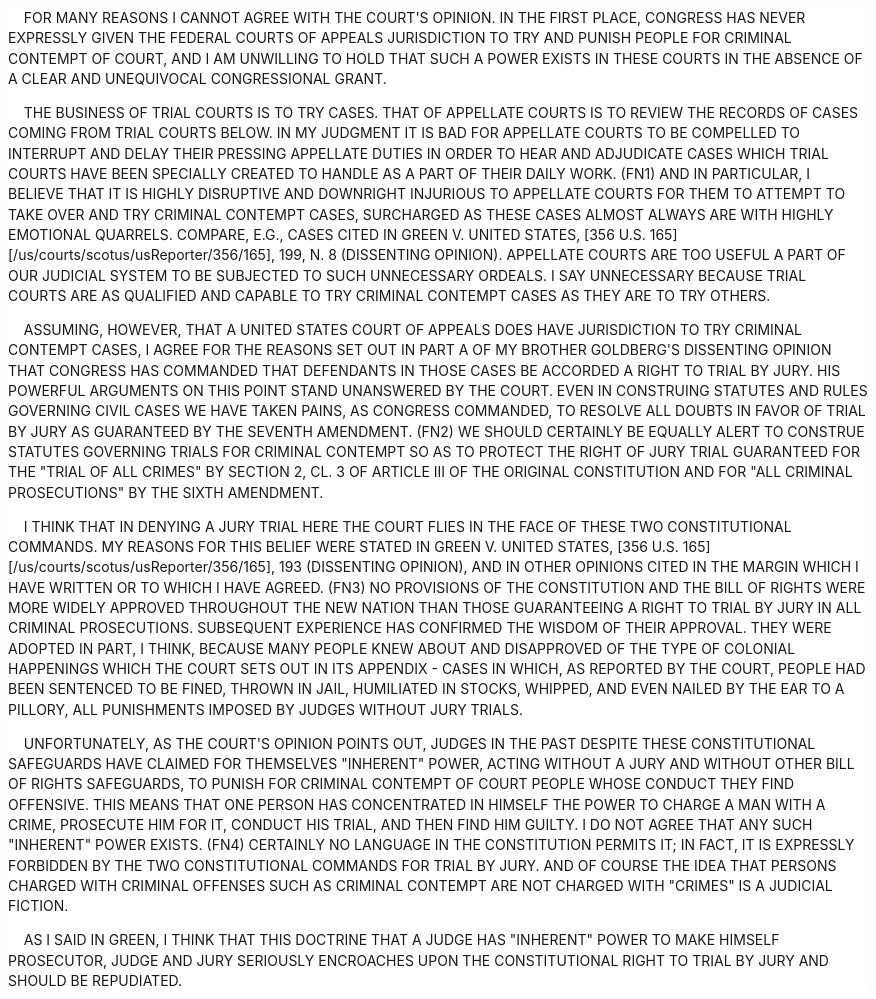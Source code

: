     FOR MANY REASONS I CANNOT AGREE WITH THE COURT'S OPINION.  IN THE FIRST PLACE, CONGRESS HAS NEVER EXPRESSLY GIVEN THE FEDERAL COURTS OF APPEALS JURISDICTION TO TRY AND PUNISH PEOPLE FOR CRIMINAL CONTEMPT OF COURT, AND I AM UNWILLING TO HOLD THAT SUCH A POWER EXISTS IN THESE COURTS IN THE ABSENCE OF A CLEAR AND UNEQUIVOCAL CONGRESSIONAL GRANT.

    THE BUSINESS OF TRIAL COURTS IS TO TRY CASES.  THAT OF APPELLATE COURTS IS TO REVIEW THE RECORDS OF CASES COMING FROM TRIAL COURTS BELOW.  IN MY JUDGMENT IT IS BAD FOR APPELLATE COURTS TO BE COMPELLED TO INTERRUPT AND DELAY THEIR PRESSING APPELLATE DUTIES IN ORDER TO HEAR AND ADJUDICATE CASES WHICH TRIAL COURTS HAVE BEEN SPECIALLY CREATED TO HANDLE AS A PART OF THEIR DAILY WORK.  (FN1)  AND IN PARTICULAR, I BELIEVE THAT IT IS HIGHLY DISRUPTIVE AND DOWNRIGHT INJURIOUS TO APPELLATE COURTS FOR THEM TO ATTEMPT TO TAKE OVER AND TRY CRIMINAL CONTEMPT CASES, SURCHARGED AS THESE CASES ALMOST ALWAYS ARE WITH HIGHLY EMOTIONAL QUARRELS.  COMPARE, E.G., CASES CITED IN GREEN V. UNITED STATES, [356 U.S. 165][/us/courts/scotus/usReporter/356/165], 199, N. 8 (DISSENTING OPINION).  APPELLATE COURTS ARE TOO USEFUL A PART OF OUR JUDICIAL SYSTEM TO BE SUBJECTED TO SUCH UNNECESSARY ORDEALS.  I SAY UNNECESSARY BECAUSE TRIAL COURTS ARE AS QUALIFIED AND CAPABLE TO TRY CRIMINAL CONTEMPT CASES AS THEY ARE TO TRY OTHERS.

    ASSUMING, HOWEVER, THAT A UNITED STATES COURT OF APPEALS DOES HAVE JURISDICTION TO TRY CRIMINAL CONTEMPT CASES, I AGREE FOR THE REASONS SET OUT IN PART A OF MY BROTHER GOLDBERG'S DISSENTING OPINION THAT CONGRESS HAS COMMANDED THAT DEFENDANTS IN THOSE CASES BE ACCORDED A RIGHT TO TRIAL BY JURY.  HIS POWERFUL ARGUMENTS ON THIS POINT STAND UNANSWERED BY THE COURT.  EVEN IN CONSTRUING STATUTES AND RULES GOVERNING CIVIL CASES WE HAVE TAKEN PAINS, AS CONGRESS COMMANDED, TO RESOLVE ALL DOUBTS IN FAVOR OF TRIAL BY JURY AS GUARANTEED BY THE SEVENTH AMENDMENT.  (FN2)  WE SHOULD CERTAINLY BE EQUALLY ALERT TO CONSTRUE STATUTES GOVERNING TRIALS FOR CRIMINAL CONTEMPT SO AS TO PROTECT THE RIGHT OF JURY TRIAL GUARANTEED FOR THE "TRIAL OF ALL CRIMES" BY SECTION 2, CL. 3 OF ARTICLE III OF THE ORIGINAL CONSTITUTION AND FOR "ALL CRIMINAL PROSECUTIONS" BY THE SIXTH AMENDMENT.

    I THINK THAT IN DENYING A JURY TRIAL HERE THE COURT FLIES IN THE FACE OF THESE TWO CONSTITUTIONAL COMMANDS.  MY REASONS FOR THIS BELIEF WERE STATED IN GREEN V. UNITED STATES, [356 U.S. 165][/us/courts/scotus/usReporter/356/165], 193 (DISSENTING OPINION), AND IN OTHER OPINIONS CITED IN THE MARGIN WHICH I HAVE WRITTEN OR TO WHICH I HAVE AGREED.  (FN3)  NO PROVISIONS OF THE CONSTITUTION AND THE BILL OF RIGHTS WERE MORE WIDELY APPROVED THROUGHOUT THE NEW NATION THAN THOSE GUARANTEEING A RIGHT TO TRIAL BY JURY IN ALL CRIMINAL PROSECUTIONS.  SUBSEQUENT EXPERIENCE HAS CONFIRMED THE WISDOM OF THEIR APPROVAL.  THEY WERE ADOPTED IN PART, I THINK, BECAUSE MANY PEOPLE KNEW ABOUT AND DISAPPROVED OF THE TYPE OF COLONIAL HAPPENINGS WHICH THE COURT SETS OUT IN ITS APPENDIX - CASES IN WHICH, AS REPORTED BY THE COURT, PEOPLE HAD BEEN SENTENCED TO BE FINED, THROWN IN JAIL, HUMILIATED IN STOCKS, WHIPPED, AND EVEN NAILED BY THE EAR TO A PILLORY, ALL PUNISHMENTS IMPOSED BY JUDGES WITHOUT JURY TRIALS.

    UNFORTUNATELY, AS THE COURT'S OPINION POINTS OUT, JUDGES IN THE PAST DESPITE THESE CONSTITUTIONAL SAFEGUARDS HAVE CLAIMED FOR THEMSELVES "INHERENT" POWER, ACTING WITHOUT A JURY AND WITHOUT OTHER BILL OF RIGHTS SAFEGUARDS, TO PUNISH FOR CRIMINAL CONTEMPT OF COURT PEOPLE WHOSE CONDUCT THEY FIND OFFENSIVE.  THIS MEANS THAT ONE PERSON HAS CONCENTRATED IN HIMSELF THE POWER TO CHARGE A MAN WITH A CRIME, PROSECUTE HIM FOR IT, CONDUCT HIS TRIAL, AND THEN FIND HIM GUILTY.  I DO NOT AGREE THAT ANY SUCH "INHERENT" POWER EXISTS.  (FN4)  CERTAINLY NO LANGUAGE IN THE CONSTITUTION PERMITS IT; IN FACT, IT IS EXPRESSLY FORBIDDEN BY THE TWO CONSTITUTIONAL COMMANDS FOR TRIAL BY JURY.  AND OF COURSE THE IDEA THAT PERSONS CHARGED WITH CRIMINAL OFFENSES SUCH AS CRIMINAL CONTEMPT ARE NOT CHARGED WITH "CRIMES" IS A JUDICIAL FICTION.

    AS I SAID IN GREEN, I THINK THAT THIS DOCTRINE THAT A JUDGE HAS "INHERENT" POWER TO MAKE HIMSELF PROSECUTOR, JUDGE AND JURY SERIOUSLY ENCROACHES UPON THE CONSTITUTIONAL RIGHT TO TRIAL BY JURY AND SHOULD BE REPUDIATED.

::::::::

■ **Task**:
In the entries above, find each line with the word "MANY" and return it.

■ **Task output**:
:     FOR MANY REASONS I CANNOT AGREE WITH THE COURT'S OPINION.  IN THE FIRST PLACE, CONGRESS HAS NEVER EXPRESSLY GIVEN THE FEDERAL COURTS OF APPEALS JURISDICTION TO TRY AND PUNISH PEOPLE FOR CRIMINAL CONTEMPT OF COURT, AND I AM UNWILLING TO HOLD THAT SUCH A POWER EXISTS IN THESE COURTS IN THE ABSENCE OF A CLEAR AND UNEQUIVOCAL CONGRESSIONAL GRANT.
    I THINK THAT IN DENYING A JURY TRIAL HERE THE COURT FLIES IN THE FACE OF THESE TWO CONSTITUTIONAL COMMANDS.  MY REASONS FOR THIS BELIEF WERE STATED IN GREEN V. UNITED STATES, [356 U.S. 165][/us/courts/scotus/usReporter/356/165], 193 (DISSENTING OPINION), AND IN OTHER OPINIONS CITED IN THE MARGIN WHICH I HAVE WRITTEN OR TO WHICH I HAVE AGREED.  (FN3)  NO PROVISIONS OF THE CONSTITUTION AND THE BILL OF RIGHTS WERE MORE WIDELY APPROVED THROUGHOUT THE NEW NATION THAN THOSE GUARANTEEING A RIGHT TO TRIAL BY JURY IN ALL CRIMINAL PROSECUTIONS.  SUBSEQUENT EXPERIENCE HAS CONFIRMED THE WISDOM OF THEIR APPROVAL.  THEY WERE ADOPTED IN PART, I THINK, BECAUSE MANY PEOPLE KNEW ABOUT AND DISAPPROVED OF THE TYPE OF COLONIAL HAPPENINGS WHICH THE COURT SETS OUT IN ITS APPENDIX - CASES IN WHICH, AS REPORTED BY THE COURT, PEOPLE HAD BEEN SENTENCED TO BE FINED, THROWN IN JAIL, HUMILIATED IN STOCKS, WHIPPED, AND EVEN NAILED BY THE EAR TO A PILLORY, ALL PUNISHMENTS IMPOSED BY JUDGES WITHOUT JURY TRIALS.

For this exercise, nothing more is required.